[TASK OBJECTIVE] Throughout the listing that follows, find each line with the word "library" and copy it.

[DATA FOR THIS TASK]

···

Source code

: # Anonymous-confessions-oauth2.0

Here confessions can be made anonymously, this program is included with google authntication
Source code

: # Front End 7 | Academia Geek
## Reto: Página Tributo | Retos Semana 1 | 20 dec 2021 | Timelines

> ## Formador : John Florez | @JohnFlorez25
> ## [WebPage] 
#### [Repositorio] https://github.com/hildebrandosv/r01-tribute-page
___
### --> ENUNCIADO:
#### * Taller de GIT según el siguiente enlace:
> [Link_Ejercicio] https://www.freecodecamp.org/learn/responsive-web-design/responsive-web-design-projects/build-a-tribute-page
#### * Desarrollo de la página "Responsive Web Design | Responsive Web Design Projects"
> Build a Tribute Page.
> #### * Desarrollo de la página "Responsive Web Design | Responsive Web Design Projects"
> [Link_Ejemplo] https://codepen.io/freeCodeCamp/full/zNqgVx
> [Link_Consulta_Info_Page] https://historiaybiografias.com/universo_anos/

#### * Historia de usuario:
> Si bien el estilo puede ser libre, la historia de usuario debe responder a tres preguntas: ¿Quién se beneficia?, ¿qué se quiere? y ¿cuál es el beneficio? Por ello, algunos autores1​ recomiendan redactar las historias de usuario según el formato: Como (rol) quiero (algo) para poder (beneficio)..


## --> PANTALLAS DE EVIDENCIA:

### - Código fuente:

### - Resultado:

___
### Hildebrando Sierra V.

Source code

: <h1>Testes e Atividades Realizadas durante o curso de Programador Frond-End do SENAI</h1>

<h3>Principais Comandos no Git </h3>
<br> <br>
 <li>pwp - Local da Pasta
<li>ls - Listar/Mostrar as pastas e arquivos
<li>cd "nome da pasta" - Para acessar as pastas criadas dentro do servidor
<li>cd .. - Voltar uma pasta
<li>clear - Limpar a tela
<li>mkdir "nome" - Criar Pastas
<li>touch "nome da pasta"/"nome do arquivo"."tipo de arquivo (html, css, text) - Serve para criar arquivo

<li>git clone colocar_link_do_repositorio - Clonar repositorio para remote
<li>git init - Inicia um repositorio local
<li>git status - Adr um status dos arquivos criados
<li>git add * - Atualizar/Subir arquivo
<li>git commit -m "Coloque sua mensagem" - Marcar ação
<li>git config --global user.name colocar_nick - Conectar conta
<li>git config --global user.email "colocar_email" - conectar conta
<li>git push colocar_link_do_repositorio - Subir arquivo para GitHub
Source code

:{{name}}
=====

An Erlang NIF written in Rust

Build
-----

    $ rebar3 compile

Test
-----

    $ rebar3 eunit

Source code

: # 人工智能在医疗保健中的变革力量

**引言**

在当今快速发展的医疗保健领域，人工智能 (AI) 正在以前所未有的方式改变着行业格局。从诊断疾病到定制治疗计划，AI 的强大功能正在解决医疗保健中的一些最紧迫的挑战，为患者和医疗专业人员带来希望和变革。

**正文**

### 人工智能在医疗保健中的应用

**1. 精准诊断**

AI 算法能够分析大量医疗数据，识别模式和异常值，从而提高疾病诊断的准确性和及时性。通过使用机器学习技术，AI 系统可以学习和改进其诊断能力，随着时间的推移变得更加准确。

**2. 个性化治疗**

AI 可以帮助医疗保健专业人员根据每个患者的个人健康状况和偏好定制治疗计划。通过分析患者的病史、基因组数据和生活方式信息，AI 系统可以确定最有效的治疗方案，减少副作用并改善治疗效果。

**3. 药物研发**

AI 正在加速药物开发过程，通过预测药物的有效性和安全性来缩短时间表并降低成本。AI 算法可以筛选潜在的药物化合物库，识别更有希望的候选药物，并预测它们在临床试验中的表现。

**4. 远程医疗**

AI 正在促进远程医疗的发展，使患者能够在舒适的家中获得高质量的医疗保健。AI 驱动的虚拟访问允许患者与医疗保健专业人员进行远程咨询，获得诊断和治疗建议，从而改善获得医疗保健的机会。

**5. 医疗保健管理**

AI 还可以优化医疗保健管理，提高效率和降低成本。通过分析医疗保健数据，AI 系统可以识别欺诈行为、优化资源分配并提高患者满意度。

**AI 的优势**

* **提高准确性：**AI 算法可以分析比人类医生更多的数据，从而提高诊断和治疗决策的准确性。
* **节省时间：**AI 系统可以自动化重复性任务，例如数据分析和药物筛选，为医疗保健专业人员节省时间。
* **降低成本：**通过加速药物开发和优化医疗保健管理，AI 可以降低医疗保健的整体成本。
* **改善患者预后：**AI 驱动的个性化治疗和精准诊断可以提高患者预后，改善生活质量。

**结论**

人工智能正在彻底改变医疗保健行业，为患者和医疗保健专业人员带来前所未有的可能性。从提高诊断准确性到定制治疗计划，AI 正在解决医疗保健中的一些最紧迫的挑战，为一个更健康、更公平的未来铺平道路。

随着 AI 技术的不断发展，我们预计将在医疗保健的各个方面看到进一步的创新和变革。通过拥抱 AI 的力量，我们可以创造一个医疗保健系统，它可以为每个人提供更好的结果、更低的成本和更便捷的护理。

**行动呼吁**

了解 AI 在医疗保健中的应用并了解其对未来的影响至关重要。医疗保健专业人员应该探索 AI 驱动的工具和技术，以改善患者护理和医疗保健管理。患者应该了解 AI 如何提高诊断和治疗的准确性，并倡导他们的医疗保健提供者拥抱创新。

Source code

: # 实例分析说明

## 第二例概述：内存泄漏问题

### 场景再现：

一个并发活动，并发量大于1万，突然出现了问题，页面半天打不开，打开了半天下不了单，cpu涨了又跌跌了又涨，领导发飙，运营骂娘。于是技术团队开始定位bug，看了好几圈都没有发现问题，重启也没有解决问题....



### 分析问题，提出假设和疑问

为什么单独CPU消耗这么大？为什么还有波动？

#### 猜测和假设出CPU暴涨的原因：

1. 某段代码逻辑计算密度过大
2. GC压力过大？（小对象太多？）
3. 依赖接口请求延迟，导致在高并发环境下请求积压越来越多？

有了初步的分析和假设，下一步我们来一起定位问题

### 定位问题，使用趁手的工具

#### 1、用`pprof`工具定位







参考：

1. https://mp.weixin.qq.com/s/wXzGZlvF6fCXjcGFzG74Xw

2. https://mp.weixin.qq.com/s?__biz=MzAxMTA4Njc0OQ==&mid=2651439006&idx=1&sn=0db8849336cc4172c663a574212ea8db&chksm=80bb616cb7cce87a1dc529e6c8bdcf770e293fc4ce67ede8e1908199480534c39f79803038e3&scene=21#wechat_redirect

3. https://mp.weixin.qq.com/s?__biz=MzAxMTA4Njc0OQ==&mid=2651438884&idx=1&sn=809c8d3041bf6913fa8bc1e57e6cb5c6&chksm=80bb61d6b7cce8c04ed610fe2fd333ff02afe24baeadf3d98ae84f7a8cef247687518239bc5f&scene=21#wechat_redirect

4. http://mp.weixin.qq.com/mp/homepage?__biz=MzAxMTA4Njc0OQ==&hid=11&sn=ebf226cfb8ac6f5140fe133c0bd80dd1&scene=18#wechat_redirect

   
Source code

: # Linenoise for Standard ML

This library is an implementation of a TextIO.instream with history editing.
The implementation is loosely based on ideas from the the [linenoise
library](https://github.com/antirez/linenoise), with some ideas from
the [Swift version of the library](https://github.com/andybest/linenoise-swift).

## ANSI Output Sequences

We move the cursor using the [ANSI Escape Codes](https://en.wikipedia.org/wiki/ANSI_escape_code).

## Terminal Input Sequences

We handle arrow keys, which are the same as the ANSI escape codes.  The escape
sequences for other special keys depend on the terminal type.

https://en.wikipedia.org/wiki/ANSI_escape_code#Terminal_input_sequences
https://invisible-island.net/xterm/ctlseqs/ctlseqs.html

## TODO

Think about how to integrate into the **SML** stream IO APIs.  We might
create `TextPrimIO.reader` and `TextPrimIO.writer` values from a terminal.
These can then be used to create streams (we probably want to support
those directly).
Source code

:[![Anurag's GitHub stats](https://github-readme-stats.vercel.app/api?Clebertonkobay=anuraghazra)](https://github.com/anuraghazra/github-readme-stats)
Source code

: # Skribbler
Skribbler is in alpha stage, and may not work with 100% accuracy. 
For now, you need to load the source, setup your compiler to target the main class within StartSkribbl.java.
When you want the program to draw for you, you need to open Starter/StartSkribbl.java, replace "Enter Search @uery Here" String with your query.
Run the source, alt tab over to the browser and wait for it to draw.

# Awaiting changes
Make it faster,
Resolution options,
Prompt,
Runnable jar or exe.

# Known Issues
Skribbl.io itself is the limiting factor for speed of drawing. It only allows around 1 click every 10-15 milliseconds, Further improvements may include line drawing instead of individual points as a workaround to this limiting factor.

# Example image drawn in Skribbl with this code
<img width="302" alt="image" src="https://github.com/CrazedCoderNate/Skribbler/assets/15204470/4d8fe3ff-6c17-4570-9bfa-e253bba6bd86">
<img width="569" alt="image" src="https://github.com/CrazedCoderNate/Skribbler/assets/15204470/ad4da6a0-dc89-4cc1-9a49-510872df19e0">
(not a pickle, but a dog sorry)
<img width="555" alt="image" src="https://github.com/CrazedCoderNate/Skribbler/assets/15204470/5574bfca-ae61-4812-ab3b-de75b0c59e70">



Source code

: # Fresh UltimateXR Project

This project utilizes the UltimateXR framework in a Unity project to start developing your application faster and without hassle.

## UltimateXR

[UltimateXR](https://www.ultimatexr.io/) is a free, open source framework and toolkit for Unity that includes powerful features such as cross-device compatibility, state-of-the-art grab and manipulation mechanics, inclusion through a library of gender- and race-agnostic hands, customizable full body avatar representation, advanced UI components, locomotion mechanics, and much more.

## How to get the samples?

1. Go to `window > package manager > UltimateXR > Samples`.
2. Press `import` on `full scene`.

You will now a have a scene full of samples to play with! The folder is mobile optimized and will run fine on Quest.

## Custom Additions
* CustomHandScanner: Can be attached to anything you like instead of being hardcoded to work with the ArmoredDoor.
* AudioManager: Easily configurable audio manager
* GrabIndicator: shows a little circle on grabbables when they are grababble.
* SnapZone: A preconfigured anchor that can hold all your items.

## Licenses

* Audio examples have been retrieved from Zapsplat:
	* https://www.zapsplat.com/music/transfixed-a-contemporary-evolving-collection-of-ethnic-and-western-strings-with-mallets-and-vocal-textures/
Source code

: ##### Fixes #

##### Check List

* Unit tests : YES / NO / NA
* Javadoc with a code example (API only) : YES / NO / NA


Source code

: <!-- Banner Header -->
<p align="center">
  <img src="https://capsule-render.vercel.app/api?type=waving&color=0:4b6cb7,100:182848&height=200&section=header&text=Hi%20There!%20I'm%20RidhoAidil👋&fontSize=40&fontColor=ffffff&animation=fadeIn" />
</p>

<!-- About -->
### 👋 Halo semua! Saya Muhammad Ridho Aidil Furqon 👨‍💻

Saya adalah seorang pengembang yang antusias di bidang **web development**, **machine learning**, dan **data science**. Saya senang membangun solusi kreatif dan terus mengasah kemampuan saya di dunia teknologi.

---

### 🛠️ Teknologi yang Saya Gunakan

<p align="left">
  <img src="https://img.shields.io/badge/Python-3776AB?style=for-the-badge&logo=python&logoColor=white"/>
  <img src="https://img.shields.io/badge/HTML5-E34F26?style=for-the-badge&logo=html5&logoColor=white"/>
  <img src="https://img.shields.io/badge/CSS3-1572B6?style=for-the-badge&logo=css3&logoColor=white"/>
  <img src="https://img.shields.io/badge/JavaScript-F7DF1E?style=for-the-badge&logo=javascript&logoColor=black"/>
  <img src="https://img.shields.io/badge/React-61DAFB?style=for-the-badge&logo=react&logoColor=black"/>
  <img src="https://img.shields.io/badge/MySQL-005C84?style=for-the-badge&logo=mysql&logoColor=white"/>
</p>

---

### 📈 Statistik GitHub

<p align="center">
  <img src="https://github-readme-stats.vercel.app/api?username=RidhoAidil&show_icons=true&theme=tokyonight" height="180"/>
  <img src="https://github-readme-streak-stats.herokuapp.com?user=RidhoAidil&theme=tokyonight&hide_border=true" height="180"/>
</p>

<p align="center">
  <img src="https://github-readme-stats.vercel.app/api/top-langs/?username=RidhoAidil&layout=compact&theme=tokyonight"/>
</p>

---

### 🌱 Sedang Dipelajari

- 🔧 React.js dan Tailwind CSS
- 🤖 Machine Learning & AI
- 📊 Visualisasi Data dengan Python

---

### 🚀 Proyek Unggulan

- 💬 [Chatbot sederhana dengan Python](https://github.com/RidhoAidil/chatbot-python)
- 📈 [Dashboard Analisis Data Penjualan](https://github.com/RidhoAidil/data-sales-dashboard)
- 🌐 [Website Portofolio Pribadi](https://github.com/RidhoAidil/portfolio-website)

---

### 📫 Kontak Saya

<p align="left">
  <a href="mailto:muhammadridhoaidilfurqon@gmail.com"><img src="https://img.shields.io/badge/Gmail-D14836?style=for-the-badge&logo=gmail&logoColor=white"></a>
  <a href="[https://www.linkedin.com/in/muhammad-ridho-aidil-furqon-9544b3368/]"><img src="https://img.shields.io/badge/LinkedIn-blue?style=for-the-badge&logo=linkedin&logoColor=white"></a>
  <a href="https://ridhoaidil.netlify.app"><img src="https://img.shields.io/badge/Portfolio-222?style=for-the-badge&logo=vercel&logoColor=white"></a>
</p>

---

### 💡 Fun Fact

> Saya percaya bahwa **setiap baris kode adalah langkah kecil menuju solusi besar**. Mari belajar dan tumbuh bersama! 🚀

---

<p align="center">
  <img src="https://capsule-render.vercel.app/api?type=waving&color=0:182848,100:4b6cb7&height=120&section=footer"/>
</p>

···

[WRITTEN SOLUTION]
This library is an implementation of a TextIO.instream with history editing.
library](https://github.com/antirez/linenoise), with some ideas from
the [Swift version of the library](https://github.com/andybest/linenoise-swift).
[UltimateXR](https://www.ultimatexr.io/) is a free, open source framework and toolkit for Unity that includes powerful features such as cross-device compatibility, state-of-the-art grab and manipulation mechanics, inclusion through a library of gender- and race-agnostic hands, customizable full body avatar representation, advanced UI components, locomotion mechanics, and much more.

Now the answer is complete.